The present invention relates generally to improvements in digital data processors, and more particularly pertains to new and improved digital data processor systems wherein the data processor is a microprogrammed integrated circuit device.
In the field of digital data processing it is presently the practice to employ system architectures that evolved under the influence of high hardware cost. This constraint resulted in centralization of system control into devices referred to as the central processor and main memory units. Because of this massive and expensive centralized hardware which needed to be controlled, operating systems (master control programs) were evolved to generalize its utilization, by sharing it across a number of programs or tasks. The system architectures which resulted from these influences are highly generalized and as a result, are unnecessarily complex, ad hoc, and inefficient with respect to a large number of particular situations. This type of architecture is partitioned in an irregular manner and is implemented principally by hardwired sequential logic. Where micro-programming techniques are utilized, the basic system functional architecture is not changed in that the micro-coded processors still follow register oriented clocked sequential architectures.
The new integrated circuit technology, such as MSI and LSI which provide the essential elements of a data processor on a single chip can be utilized effectively only if a new set of design constraints is followed. LSI technology, for example, requires hardware regularity and non-dedication of specialized or complex algorithms to circuit chips. Additionally, since integrated circuit memories are interface compatible with integrated circuit logic, the register oriented processor architecture scheme may be eliminated by distributing the system circuit memory through the system. This, of course, eliminates the need of a centralized main memory subsystem. Now that it is feasible to distribute system memory throughout a system, it is desirable to eliminate the previously required central control operating systems.

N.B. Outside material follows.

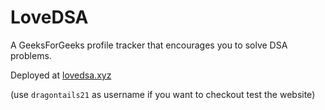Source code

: # LoveDSA

A GeeksForGeeks profile tracker that encourages you to solve DSA problems.

Deployed at [lovedsa.xyz](https://lovedsa.xyz)

(use `dragontails21` as username if you want to checkout test the website)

To be able to utilize LSI technology effectively, a system architecture which results in a well-formed and regular partitionable system is required. Even though nearly all microprogramming techniques utilized in the past have this underlying objective, prior art programming techniques have failed to produce a system which is efficient to program and efficient in execution of its algorithms. In other words, these prior-art microprogrammed systems exhibit a total lack of continuity between what the machine language is and what the user programming needs and language demands are. This is true because the prior-art machine microcode languages are serial and binding in nature which is in direct opposition to the LSI technology demands for regularity, and nonbinding of complex functions.